When an MT releases the tension in the muscle, the body is on its way to better health as long as the client let's the emotion ill go.

This is an example of what I call "vending-machine science"--someone understands the body to be like a vending machine, where you always get the same things out when you put the same amount of money in.

In this example, MT pushes on muscle ==> emotional release ==> better health: in other words, a vending-machine model of psychophysiology.

Instead, to examine it through a systems-science lens yields a much better understanding of what is really going on in the interactions among massage and psychophysiology. Systems science tells us that, rather than one same output for one same input, that people are complex, and can experience the same input in very different ways. And yet, they do not need to follow exactly the same process as one another in order for each individual to derive a great deal of psychophysiological benefit from massage in their own unique ways.

I would recommend that approach, rather than relying on an outmoded vending-machine model that actively contradicts centuries of evidence from anatomy, psychophysiology, and neuroscience.

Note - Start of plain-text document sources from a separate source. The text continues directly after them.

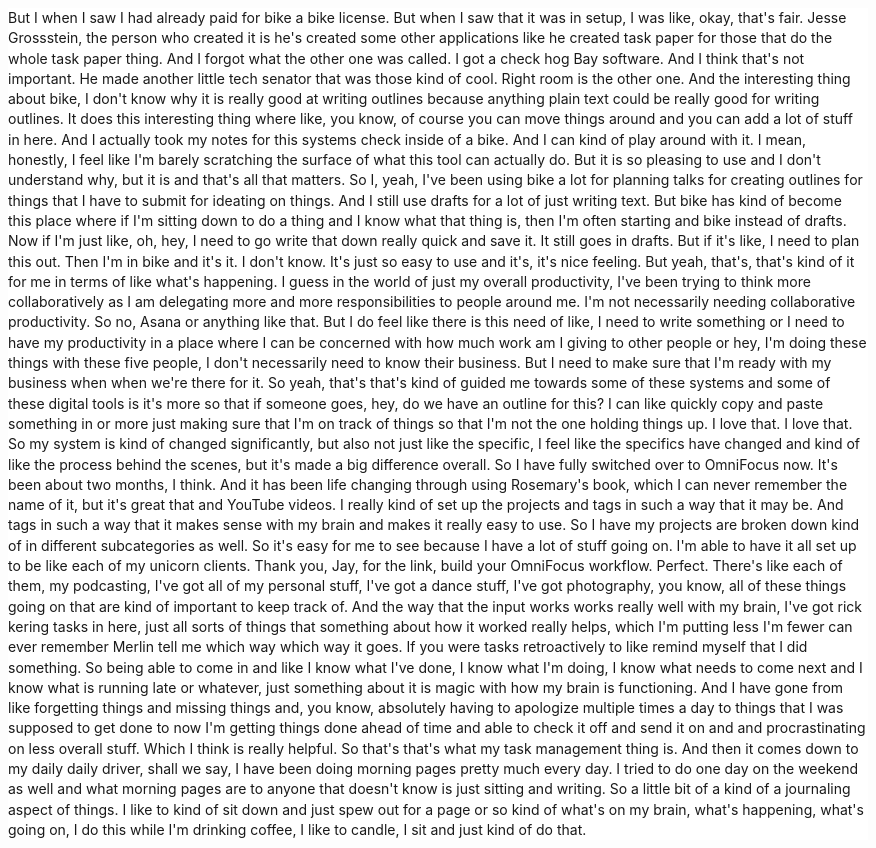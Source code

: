 But I when I saw I had already paid for bike a bike license. But when I saw that it was in setup, I was like, okay, that's fair. Jesse Grossstein, the person who created it is he's created some other applications like he created task paper for those that do the whole task paper thing.
And I forgot what the other one was called. I got a check hog Bay software. And I think that's not important. He made another little tech senator that was those kind of cool. Right room is the other one.
And the interesting thing about bike, I don't know why it is really good at writing outlines because anything plain text could be really good for writing outlines. It does this interesting thing where like, you know, of course you can move things around and you can add a lot of stuff in here.
And I actually took my notes for this systems check inside of a bike. And I can kind of play around with it. I mean, honestly, I feel like I'm barely scratching the surface of what this tool can actually do.
But it is so pleasing to use and I don't understand why, but it is and that's all that matters. So I, yeah, I've been using bike a lot for planning talks for creating outlines for things that I have to submit for ideating on things. And I still use drafts for a lot of just writing text.
But bike has kind of become this place where if I'm sitting down to do a thing and I know what that thing is, then I'm often starting and bike instead of drafts. Now if I'm just like, oh, hey, I need to go write that down really quick and save it. It still goes in drafts.
But if it's like, I need to plan this out. Then I'm in bike and it's it. I don't know. It's just so easy to use and it's, it's nice feeling. But yeah, that's, that's kind of it for me in terms of like what's happening.
I guess in the world of just my overall productivity, I've been trying to think more collaboratively as I am delegating more and more responsibilities to people around me. I'm not necessarily needing collaborative productivity. So no, Asana or anything like that.
But I do feel like there is this need of like, I need to write something or I need to have my productivity in a place where I can be concerned with how much work am I giving to other people or hey, I'm doing these things with these five people, I don't necessarily need to know their business.
But I need to make sure that I'm ready with my business when when we're there for it.
So yeah, that's that's kind of guided me towards some of these systems and some of these digital tools is it's more so that if someone goes, hey, do we have an outline for this?
I can like quickly copy and paste something in or more just making sure that I'm on track of things so that I'm not the one holding things up.
I love that. I love that. So my system is kind of changed significantly, but also not just like the specific, I feel like the specifics have changed and kind of like the process behind the scenes, but it's made a big difference overall. So I have fully switched over to OmniFocus now.
It's been about two months, I think. And it has been life changing through using Rosemary's book, which I can never remember the name of it, but it's great that and YouTube videos. I really kind of set up the projects and tags in such a way that it may be.
And tags in such a way that it makes sense with my brain and makes it really easy to use. So I have my projects are broken down kind of in different subcategories as well. So it's easy for me to see because I have a lot of stuff going on.
I'm able to have it all set up to be like each of my unicorn clients. Thank you, Jay, for the link, build your OmniFocus workflow. Perfect.
There's like each of them, my podcasting, I've got all of my personal stuff, I've got a dance stuff, I've got photography, you know, all of these things going on that are kind of important to keep track of.
And the way that the input works works really well with my brain, I've got rick kering tasks in here, just all sorts of things that something about how it worked really helps, which I'm putting less I'm fewer can ever remember Merlin tell me which way which way it goes.
If you were tasks retroactively to like remind myself that I did something. So being able to come in and like I know what I've done, I know what I'm doing, I know what needs to come next and I know what is running late or whatever, just something about it is magic with how my brain is functioning.
 And I have gone from like forgetting things and missing things and, you know, absolutely having to apologize multiple times a day to things that I was supposed to get done to now I'm getting things done ahead of time and able to check it off and send it on and and procrastinating on less overall stuff.
Which I think is really helpful. So that's that's what my task management thing is. And then it comes down to my daily daily driver, shall we say, I have been doing morning pages pretty much every day.
I tried to do one day on the weekend as well and what morning pages are to anyone that doesn't know is just sitting and writing. So a little bit of a kind of a journaling aspect of things.
I like to kind of sit down and just spew out for a page or so kind of what's on my brain, what's happening, what's going on, I do this while I'm drinking coffee, I like to candle, I sit and just kind of do that.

Having critiqued the errors in Person A's understanding of psychophysiology, I'd now like to switch gears, and praise them unreservedly for their willingness to share information. It is very generous, if you think you have something of value, to want to freely share it with others, and if I am going to point out where Person A is wrong, it is only fair that I also point out where they're right.

There are many massage teachers in Person A's situation--they are teaching to clients and students in good faith exactly what their teachers taught them in good faith, and so on up through generations of teachers.

One of the important decision points facing massage now is how do we encourage teachers to look at the quality of the information they are passing along to students, and how do we support them in developing better information and understanding?

We have to face this question head-on, and plan how to deal with it in a client-centered way, if we truly want to become a healthcare profession.